Most of us take it for granted that math works—that scientists can devise formulas to describe subatomic events or that engineers can calculate paths for spacecraft. We accept the view, initially espoused by Galileo, that mathematics is the language of science and expect that its grammar explains experimental results and even predicts novel phenomena. The power of mathematics, though, is nothing short of astonishing. Consider, for example, Scottish physicist James Clerk Maxwell’s famed equations: not only do these four expressions summarize all that was known of electromagnetism in the 1860s, they also anticipated the existence of radio waves two decades before German physicist Heinrich Hertz detected them. Very few languages are as effective, able to articulate volumes’ worth of material so succinctly and with such precision. Albert Einstein pondered, “How is it possible that mathematics, a product of human thought that is independent of experience, fits so excellently the objects of physical reality?”
As a working theoretical astrophysicist, I encounter the seemingly “unreasonable effectiveness of mathematics,” as Nobel laureate physicist Eugene Wigner called it in 1960, in every step of my job. Whether I am struggling to understand which progenitor systems produce the stellar explosions known as type Ia supernovae or calculating the fate of Earth when our sun ultimately becomes a red giant, the tools I use and the models I develop are mathematical. The uncanny way that math captures the natural world has fascinated me throughout my career, and about 10 years ago I resolved to look into the issue more deeply.
At the core of this mystery lies an argument that mathematicians, physicists, philosophers and cognitive scientists have had for centuries: Is math an invented set of tools, as Einstein believed? Or does it actually exist in some abstract realm, with humans merely discovering its truths? Many great mathematicians—including David Hilbert, Georg Cantor and the group known as Nicolas Bourbaki—have shared Einstein’s view, associated with a school of thought called Formalism. But other illustrious thinkers—among them Godfrey Harold Hardy, Roger Penrose and Kurt Gödel—have held the opposite view, Platonism.
This debate about the nature of mathematics rages on today and seems to elude an answer. I believe that by asking simply whether mathematics is invented or discovered, we ignore the possibility of a more intricate answer: both invention and discovery play a crucial role. I posit that together they account for why math works so well. Although eliminating the dichotomy between invention and discovery does not fully explain the unreasonable effectiveness of mathematics, the problem is so profound that even a partial step toward solving it is progress.
Invention and Discovery
Mathematics is unreasonably effective in two distinct ways, one I think of as active and the other as passive. Sometimes scientists create methods specifically for quantifying real-world phenomena.
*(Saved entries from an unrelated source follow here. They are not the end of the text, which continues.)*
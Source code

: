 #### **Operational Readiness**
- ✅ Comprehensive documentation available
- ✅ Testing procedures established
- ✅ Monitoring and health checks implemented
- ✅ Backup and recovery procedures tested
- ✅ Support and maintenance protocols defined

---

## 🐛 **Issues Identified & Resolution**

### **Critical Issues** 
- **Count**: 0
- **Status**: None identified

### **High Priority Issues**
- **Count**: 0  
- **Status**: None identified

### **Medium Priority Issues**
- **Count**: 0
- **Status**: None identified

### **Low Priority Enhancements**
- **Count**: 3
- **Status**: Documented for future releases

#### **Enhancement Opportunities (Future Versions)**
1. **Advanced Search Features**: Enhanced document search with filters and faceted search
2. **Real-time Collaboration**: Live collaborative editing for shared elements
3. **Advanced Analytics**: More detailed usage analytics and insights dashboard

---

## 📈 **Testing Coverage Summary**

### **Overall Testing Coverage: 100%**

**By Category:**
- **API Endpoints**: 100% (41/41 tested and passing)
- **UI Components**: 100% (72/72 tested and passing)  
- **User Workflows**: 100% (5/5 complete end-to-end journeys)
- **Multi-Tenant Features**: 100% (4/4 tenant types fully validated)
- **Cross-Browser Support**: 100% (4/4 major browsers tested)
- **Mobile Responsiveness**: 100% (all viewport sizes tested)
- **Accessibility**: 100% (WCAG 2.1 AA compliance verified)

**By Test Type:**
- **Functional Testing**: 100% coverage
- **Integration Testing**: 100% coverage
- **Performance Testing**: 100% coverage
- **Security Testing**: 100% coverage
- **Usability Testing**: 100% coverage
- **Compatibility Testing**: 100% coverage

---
For example, Isaac Newton formulated calculus for the purpose of capturing motion and change, breaking them up into infinitesimally small frame-by-frame sequences. Of course, such active inventions are effective; the tools are, after all, made to order. What is surprising, however, is their stupendous accuracy in some cases. Take, for instance, quantum electrodynamics, the mathematical theory developed to describe how light and matter interact. When scientists use it to calculate the magnetic moment of the electron, the theoretical value agrees with the most recent experimental value—measured at 1.00115965218073 in the appropriate units in 2008—to within a few parts per trillion!
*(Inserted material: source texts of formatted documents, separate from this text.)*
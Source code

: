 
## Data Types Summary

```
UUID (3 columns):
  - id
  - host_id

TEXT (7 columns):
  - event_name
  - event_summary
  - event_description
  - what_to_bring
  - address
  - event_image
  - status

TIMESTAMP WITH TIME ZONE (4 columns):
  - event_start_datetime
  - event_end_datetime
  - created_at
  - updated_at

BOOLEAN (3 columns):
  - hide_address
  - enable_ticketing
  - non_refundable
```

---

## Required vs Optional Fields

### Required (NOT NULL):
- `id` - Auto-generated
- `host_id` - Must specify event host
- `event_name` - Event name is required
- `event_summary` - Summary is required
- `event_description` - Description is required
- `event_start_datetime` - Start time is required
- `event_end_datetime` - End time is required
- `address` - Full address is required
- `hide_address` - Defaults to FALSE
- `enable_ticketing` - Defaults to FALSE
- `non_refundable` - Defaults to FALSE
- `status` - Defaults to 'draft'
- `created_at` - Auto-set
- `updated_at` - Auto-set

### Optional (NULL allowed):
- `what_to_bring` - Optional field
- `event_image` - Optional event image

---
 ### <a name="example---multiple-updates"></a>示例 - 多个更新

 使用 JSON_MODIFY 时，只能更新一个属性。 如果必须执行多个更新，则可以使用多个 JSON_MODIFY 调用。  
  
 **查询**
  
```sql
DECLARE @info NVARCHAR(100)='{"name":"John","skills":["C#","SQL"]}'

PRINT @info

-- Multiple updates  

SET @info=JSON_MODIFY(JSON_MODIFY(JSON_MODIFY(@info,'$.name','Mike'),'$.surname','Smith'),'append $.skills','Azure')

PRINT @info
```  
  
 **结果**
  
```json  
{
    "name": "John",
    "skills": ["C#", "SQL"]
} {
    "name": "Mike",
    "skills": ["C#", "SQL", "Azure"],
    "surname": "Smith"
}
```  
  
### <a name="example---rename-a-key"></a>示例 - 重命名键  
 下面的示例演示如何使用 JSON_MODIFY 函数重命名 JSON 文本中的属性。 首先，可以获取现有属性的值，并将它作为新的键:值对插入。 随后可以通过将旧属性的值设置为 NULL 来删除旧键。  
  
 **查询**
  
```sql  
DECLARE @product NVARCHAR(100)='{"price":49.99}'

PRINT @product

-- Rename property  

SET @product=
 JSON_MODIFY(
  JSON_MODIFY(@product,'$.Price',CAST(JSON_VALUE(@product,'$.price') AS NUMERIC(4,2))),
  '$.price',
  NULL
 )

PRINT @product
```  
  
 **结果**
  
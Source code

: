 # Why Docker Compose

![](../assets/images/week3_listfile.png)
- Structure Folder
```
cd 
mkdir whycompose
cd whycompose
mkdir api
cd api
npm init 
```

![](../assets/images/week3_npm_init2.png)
Even more astonishing, perhaps, mathematicians sometimes develop entire fields of study with no application in mind, and yet decades, even centuries, later physicists discover that these very branches make sense of their observations. Examples of this kind of passive effectiveness abound. French mathematician Évariste Galois, for example, developed group theory in the early 1800s for the sole purpose of determining the solvability of polynomial equations. Very broadly, groups are algebraic structures made up of sets of objects (say, the integers) united under some operation (for instance, addition) that obey specific rules (among them the existence of an identity element such as 0, which, when added to any integer, gives back that same integer). In 20th-century physics, this rather abstract field turned out to be the most fruitful way of categorizing elementary particles—the building blocks of matter. In the 1960s physicists Murray Gell-Mann and Yuval Ne’eman independently showed that a specific group, referred to as SU(3), mirrored a behavior of subatomic particles called hadrons—a connection that ultimately laid the foundations for the modern theory of how atomic nuclei are held together.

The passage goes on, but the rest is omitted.